# Wiring LEDs



## Gansett (Apr 8, 2011)

On my control planel I plan to use toggles to control my switches, DPDT momentary on? What would I need to do to have a LED showing switch direction?
For reversing loops/wye/blocks a SPDT? Again how would you wire a LED to show direction or if the block is on?? And what's needed to control a turntable? 

Thanks,
Jack


----------



## gunrunnerjohn (Nov 10, 2010)

I'd repost my PM, but you already know what I know.


----------



## T-Man (May 16, 2008)

This question is common.
The reason, the switch is cheep.
To add one you need to use a 5 buck relay not cheep.
You can study train detection circuits to help or look at capacitor discharge circuits these have lights.

It just isn't easy to do. Notice the HO guys avoid the question.
If I could I would write a book. I have not seen it in books either at that simple level.

The choice is buy premade or invest in books and get all the details because that's what it would take to explain it.


----------



## gunrunnerjohn (Nov 10, 2010)

I pointed him to some pages about building one, obviously something not everyone is willing to tackle.


----------



## BMK (Sep 13, 2011)

This simple circuit with $2.00 worth of parts will determine which direction the switch is pointing. You would need to modify it by sending a momentary +12V to the input of the IC.


----------



## gunrunnerjohn (Nov 10, 2010)

You might want to make it sufficient resolution so you can actually read it.


----------



## Artieiii (Apr 25, 2011)

How bout some of these:
-Art
http://www.ehobbies.com/atl57.html?utm_source=atl57&utm_medium=shopping%2Bengine&utm_campaign=froogle

Here is a video from Atlas:
http://www.youtube.com/watch?v=Y3FeAR8HdOY

-Art


----------



## NIMT (Jan 6, 2011)

I'll try and give this the old college try!
You have two basic styles of switch machines.
Slow motion or stall type, like Tortoise. Those are usually not a problem because they most often come with secondary contacts to control lights and power points. They also use a different type of control system which will also give you a greater flexibility of control and Indicator lighting options.
Second is the dual coil type and there are 2 basic styles of these.
Style one is the standard Atlas, bachmann, lifelike, etc. stock style.
This style has a specific input that it need to work and has no options for outputs. I'll come back to these because these are the problem child of the bunch!
Second style are the dual coil aftermarket or advanced, they use larger coils and some come with optional contacts. with the ones that don't come stock with contacts it is usually a simple task of adding micro switches in to the mix and getting the control circuit you need.
OK Back to the problem ones!
First the control for these switch machines is almost always the same.
The input to the S.M. is momentary second or less. This is extremely important as to not fry the magnetic coil.
Without a constant flow of electric how can you light up a set of LED's to give you the indication of the switch direction.

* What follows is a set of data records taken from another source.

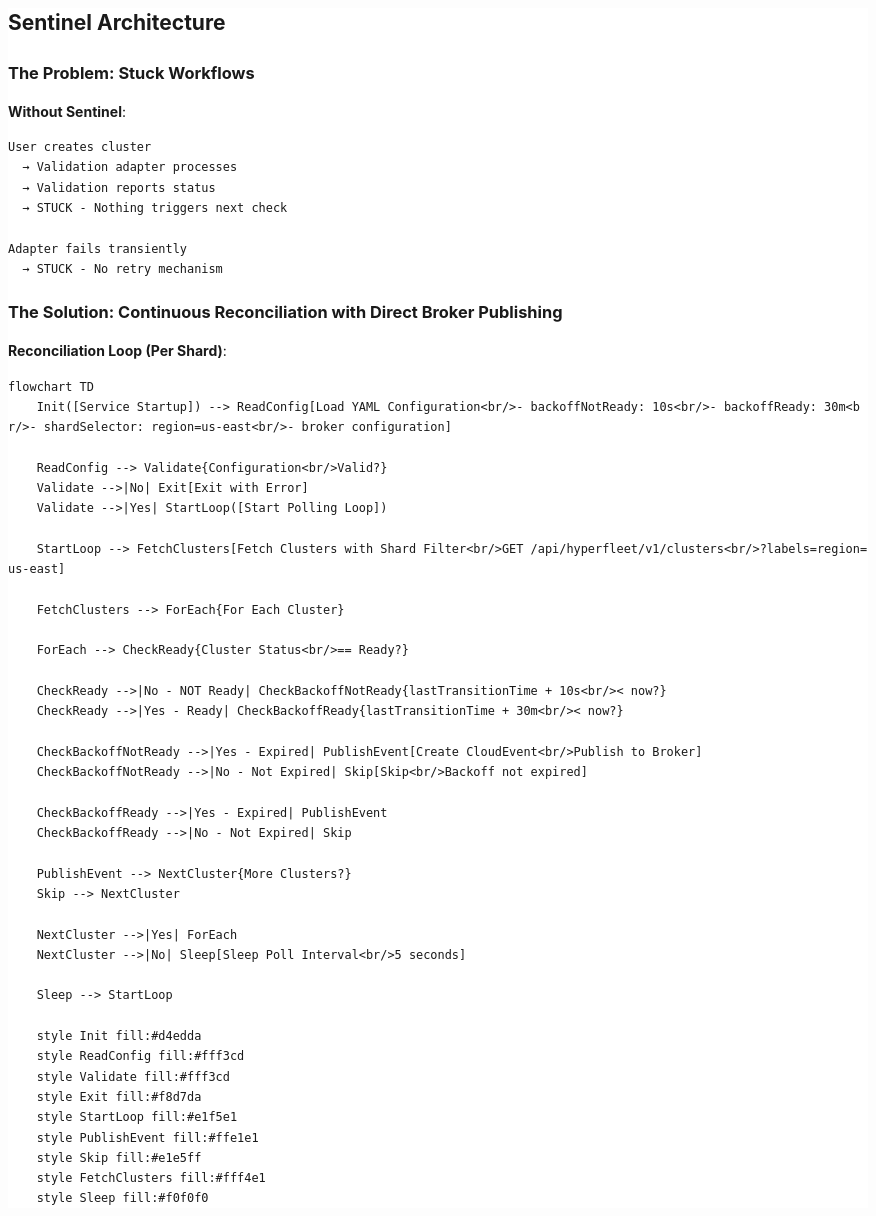 
## Sentinel Architecture

### The Problem: Stuck Workflows

**Without Sentinel**:
```
User creates cluster
  → Validation adapter processes
  → Validation reports status
  → STUCK - Nothing triggers next check

Adapter fails transiently
  → STUCK - No retry mechanism
```

### The Solution: Continuous Reconciliation with Direct Broker Publishing

**Reconciliation Loop (Per Shard)**:

```mermaid
flowchart TD
    Init([Service Startup]) --> ReadConfig[Load YAML Configuration<br/>- backoffNotReady: 10s<br/>- backoffReady: 30m<br/>- shardSelector: region=us-east<br/>- broker configuration]

    ReadConfig --> Validate{Configuration<br/>Valid?}
    Validate -->|No| Exit[Exit with Error]
    Validate -->|Yes| StartLoop([Start Polling Loop])

    StartLoop --> FetchClusters[Fetch Clusters with Shard Filter<br/>GET /api/hyperfleet/v1/clusters<br/>?labels=region=us-east]

    FetchClusters --> ForEach{For Each Cluster}

    ForEach --> CheckReady{Cluster Status<br/>== Ready?}

    CheckReady -->|No - NOT Ready| CheckBackoffNotReady{lastTransitionTime + 10s<br/>< now?}
    CheckReady -->|Yes - Ready| CheckBackoffReady{lastTransitionTime + 30m<br/>< now?}

    CheckBackoffNotReady -->|Yes - Expired| PublishEvent[Create CloudEvent<br/>Publish to Broker]
    CheckBackoffNotReady -->|No - Not Expired| Skip[Skip<br/>Backoff not expired]

    CheckBackoffReady -->|Yes - Expired| PublishEvent
    CheckBackoffReady -->|No - Not Expired| Skip

    PublishEvent --> NextCluster{More Clusters?}
    Skip --> NextCluster

    NextCluster -->|Yes| ForEach
    NextCluster -->|No| Sleep[Sleep Poll Interval<br/>5 seconds]

    Sleep --> StartLoop

    style Init fill:#d4edda
    style ReadConfig fill:#fff3cd
    style Validate fill:#fff3cd
    style Exit fill:#f8d7da
    style StartLoop fill:#e1f5e1
    style PublishEvent fill:#ffe1e1
    style Skip fill:#e1e5ff
    style FetchClusters fill:#fff4e1
    style Sleep fill:#f0f0f0
```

Four options, Yes there are probably more to be had, come to my mind.

Option one: Mechanical, micro switches....On the stock S.M. not much of an option, You will be lucky if that little coil will actually throw the switch in the first place.

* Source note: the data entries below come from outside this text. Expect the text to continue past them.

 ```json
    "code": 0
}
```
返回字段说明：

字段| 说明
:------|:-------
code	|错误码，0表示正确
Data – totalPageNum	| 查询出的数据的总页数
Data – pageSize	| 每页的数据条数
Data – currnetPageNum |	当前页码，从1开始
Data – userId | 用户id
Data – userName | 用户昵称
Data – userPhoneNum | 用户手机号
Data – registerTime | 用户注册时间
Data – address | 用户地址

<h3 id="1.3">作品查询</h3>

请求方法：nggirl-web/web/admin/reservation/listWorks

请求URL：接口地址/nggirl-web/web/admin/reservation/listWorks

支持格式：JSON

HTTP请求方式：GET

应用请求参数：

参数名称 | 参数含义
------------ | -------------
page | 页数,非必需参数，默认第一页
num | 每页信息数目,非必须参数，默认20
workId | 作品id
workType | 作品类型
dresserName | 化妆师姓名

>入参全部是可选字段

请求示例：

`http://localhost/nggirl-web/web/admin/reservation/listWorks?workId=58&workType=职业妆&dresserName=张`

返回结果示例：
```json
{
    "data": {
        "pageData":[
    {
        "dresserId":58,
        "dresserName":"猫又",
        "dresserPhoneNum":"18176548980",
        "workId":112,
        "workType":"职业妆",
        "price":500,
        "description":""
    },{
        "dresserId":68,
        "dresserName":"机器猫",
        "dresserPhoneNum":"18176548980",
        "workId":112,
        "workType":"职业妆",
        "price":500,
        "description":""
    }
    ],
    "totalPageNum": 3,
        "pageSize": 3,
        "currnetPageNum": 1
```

Second option: Optical sensor to "read" the S.M. or the turnout. Super option if you have a whole lot of $$ and an electronics degree.

Third option: Latching relay or snap relay used in conjunction with control switches. Atlas makes one, here is the problem.... S.M. $12 control switch with LED's $13, snap relay $15 wiring $1, Now to control that cheap little S.M. it just cost you approx. $41 per turnout WOW 

Fourth option: Capacitor discharge units, there are several manufactures and several options to them. The most economical is to make your own.
They give you the added bonus of a safety for your S.M. to keep them from burning out.

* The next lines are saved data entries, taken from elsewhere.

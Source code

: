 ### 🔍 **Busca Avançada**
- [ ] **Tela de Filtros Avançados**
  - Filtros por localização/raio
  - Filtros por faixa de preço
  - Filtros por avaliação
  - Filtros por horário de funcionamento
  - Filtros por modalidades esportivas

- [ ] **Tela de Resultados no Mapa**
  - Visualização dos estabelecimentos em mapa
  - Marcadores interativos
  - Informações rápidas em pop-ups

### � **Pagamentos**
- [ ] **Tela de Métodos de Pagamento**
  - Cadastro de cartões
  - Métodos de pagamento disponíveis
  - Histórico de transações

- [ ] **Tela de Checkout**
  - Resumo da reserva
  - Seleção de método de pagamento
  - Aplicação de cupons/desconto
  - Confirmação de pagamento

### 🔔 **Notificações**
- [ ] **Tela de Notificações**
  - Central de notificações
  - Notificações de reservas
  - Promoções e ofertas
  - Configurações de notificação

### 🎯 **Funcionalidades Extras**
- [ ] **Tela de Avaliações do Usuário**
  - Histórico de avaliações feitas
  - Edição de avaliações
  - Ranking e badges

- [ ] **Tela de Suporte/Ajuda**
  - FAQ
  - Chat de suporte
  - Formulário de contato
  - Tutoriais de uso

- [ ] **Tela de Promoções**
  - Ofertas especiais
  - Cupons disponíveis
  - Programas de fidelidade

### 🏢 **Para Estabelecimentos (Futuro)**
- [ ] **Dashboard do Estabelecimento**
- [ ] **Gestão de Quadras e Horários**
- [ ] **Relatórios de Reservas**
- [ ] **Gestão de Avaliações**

Note: The new atlas switch control box #57 looks great, but it's not a read back indication to the turnout's position, It only sees which direction the switch handle is positioned. You still have to activate the switch for it to properly show the position of the turnout. This can be changed with the addition of the snap switch, then it will be a positive read back.


----------



## gunrunnerjohn (Nov 10, 2010)

I bought my box of snap switches for $5/ea, they were NIB.


----------